Neue Wege des Datenjournalismus
Extremistische, rassistische oder frauenfeindliche Inhalte würde Sebastian Esser nicht akzeptieren. Solche wurden bis jetzt auch nicht eingereicht. Riskante Recherchen, die Leib und Leben des Journalisten gefährden, möchte er auch lieber nicht fördern. „Bei uns gibt es eine redaktionelle Grenze und die bin ich“, erklärt der Medienjournalist. Die einzige Regel: es muss sich um ein journalistisches Projekt handeln, das frei von PR ist. Sprich: es darf nicht von vornherein schon feststehen, was hinten rauskommen soll.

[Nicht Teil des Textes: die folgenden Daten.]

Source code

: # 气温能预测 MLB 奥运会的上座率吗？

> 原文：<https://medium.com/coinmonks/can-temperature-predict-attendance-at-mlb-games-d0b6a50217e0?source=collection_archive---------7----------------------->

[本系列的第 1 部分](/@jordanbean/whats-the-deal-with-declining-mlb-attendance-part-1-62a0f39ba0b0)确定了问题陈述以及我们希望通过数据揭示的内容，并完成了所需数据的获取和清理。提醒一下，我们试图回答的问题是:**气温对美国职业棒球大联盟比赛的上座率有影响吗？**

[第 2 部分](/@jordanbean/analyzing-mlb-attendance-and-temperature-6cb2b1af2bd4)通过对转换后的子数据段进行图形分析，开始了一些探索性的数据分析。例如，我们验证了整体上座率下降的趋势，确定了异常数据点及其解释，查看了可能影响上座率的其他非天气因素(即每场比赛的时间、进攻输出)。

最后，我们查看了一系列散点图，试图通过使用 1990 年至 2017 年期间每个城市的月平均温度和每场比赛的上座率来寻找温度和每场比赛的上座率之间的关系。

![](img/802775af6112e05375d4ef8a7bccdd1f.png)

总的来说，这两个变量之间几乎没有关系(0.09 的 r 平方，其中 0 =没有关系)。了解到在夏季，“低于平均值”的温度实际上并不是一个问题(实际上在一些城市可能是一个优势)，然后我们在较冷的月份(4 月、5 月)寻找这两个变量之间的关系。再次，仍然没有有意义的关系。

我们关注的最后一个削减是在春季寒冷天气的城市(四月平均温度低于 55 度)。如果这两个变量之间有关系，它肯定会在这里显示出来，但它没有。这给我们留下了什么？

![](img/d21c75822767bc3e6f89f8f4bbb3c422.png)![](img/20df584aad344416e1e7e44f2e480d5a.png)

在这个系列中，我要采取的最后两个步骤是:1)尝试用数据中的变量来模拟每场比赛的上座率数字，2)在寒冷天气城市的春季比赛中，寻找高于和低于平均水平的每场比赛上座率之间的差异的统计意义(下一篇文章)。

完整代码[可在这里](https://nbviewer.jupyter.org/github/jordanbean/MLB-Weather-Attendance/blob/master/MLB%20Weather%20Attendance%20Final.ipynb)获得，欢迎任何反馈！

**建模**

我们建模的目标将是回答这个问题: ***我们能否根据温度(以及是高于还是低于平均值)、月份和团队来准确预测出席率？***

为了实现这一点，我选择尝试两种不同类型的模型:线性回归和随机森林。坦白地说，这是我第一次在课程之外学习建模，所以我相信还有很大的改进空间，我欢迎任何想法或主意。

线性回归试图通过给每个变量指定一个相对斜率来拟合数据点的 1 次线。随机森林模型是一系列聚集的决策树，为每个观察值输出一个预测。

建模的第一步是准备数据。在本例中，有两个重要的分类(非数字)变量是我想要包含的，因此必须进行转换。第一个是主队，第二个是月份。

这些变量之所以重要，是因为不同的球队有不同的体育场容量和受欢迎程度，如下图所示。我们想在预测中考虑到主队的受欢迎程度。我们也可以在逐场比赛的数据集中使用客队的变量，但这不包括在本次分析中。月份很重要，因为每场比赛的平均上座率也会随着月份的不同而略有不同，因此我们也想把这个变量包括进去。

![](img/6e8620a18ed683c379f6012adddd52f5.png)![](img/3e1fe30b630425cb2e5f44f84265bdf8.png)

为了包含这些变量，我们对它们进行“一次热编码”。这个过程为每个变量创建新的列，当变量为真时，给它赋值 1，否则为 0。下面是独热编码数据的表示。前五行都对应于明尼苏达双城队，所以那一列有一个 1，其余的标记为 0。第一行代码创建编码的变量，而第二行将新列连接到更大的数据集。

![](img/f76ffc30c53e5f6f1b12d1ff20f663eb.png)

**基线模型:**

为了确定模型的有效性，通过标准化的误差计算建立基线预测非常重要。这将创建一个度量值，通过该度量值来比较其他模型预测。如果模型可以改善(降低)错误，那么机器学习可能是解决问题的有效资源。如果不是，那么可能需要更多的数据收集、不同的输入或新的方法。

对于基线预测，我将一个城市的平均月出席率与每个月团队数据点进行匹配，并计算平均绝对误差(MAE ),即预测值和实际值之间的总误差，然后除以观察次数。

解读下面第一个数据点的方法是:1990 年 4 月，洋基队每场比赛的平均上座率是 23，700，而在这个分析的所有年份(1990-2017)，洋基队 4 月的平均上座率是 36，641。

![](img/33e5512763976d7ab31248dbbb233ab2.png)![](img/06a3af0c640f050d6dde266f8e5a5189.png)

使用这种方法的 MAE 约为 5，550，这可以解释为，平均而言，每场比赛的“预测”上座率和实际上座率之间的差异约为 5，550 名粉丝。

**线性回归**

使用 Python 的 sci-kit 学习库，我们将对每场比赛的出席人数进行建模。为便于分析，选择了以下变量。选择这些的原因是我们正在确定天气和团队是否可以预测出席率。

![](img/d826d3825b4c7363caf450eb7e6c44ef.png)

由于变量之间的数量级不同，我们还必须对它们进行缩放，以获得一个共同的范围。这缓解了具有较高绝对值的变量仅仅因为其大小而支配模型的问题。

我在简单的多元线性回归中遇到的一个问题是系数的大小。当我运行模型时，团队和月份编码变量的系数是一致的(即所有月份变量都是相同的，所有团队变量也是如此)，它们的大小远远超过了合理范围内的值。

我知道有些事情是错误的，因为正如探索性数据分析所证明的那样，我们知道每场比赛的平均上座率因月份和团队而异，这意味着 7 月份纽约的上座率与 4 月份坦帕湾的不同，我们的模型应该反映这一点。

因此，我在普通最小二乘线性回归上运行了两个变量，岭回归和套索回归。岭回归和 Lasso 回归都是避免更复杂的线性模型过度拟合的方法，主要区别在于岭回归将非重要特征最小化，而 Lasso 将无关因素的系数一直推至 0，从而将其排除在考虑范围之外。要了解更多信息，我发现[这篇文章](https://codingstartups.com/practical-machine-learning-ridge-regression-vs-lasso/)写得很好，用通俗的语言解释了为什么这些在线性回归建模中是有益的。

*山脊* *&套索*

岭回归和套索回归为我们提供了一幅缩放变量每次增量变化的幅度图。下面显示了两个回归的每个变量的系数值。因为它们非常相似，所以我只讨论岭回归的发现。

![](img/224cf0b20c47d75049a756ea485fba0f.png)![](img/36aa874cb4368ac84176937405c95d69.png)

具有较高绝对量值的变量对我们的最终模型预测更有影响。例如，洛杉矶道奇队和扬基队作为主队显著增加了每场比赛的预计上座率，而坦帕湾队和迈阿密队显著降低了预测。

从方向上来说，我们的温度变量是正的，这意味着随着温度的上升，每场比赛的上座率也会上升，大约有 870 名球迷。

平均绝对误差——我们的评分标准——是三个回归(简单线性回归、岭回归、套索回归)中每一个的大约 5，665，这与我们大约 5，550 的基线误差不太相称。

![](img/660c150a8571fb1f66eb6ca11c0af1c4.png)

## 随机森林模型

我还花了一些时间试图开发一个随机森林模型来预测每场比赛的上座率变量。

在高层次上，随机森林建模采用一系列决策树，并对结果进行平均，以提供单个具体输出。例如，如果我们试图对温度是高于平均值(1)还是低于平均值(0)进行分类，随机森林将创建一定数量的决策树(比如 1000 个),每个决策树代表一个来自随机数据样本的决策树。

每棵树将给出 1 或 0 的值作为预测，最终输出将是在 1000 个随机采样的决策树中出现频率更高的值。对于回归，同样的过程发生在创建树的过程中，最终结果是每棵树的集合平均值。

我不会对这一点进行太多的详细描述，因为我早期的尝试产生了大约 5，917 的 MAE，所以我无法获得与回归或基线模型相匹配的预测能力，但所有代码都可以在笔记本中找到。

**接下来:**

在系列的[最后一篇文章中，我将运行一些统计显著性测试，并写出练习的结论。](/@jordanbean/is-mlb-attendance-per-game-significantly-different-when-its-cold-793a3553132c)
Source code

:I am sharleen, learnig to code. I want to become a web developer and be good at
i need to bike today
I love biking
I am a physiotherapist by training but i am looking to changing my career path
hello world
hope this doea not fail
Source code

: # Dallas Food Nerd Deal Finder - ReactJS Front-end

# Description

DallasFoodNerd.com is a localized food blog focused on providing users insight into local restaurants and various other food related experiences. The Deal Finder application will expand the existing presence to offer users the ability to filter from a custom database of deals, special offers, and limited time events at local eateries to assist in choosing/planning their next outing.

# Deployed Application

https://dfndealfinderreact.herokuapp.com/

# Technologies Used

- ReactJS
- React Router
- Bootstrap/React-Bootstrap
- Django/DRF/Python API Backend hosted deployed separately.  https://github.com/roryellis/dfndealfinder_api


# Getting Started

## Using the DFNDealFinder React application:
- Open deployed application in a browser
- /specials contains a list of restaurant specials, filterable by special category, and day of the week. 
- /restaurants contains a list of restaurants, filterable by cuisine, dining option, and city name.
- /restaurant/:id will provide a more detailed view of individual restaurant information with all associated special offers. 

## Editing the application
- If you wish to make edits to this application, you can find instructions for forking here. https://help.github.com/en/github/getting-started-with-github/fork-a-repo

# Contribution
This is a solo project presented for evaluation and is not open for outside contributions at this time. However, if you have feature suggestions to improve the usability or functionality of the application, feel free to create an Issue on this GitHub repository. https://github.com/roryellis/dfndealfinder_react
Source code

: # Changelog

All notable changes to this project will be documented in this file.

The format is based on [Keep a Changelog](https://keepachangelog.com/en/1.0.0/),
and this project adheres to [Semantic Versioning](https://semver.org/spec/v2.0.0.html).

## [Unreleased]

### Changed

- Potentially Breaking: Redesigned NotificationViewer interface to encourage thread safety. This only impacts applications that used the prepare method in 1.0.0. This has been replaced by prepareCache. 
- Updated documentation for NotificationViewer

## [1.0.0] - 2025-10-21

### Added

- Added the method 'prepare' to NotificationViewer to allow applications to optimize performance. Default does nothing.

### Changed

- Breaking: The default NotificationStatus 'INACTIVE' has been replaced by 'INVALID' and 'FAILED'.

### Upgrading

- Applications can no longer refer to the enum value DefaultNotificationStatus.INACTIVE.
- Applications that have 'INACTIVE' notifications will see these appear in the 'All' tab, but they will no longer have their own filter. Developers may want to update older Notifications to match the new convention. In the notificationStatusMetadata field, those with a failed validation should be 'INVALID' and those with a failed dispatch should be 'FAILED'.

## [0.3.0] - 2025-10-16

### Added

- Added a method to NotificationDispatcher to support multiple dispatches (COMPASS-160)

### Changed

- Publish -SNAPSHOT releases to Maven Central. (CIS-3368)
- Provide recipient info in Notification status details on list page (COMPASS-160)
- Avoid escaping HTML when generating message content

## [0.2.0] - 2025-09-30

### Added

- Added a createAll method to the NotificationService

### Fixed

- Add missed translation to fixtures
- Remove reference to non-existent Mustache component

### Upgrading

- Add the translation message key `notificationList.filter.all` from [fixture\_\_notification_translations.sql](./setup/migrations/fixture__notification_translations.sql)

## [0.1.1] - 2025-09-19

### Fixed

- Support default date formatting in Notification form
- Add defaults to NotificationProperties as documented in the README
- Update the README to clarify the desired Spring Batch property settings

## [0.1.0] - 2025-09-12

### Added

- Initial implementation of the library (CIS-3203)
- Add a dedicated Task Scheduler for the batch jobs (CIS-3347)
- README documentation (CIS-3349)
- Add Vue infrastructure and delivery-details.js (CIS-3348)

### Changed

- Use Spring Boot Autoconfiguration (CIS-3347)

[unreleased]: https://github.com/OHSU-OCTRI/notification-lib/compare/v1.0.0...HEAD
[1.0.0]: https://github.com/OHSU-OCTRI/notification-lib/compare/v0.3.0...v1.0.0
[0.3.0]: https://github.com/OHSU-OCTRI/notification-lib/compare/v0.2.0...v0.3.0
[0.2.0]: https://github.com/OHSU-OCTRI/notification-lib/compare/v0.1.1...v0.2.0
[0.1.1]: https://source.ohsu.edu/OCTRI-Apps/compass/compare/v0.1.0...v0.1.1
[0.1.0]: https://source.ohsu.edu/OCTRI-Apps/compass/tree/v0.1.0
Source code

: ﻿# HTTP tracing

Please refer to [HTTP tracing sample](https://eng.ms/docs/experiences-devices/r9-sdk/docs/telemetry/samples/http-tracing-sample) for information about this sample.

Krautreporter richtet sich auch speziell an neuartige Formen von Medienprojekten. Solche, mit der die klassische Medienlandschaft noch nicht so viel anfangen kann. Ein Beispiel ist die EU-Transparenzplattform Lobbyplag – Sie wurde vom Wiener Verein „Europe versus Facebook“ gemeinsam mit der deutschen OpenDataCity ins Leben gerufen: „Das sind Kollegen, die mit Datenjournalismus arbeiten“, erklärt Sebastian Esser, „mit dem Geld, das sie bei uns gesammelt haben, wurde eine Software programmiert. Mit dieser können sie Einreichungen von Lobbyisten im EU-Parlament mit den letztendlichen Gesetzestexten vergleichen. So können sie feststellen, welche Lobbytexte im Gesetzestext gelandet sind.“

Alles oder nichts
Zum Beispiel analysierte Lobbyplag, auf welche Weise sich EU-Abgeordnete, Parteien und Staaten für die EU-Datenschutzlinie einsetzten: also, wer die Interessen der Wirtschaft vertrat und wer jene der europäischen Bürger und Bürgerinnen. Das Motto bei Krautreporter lautet übrigens: alles oder nichts. Wer nicht die gesamte eingereichte Summe an Spenden erreicht, der bekommt gar nichts. Bisher sei die Finanzierungsquote sehr hoch, berichtet Sebastian Esser: „Nämlich bei 80 Prozent. Das ist doppelt so hoch, wie bei anderen Crowdfunding Plattformen.“ Allerdings gibt er sich da keinen Illusionen hin. Wenn die Anfangseuphorie vorbei sei, werde die Quote wohl noch ein wenig sinken. Aber immerhin: Im ersten halben Jahr seit Gründung haben interessierte Leser und Leserinnen auf Krautreporter.de mehr als 100.000 Euro gespendet.

Auf die Frage, ob Crowdfunding DIE Lösung für die Krise des Journalismus sei, atmet Sebastian Esser tief durch. Sie wurde schon unzählige Male gestellt: Nein, denn es gebe keine Einzellösung, man müsse verschiedene Strategien ausprobieren. Aber zumindest sei das ein Beitrag.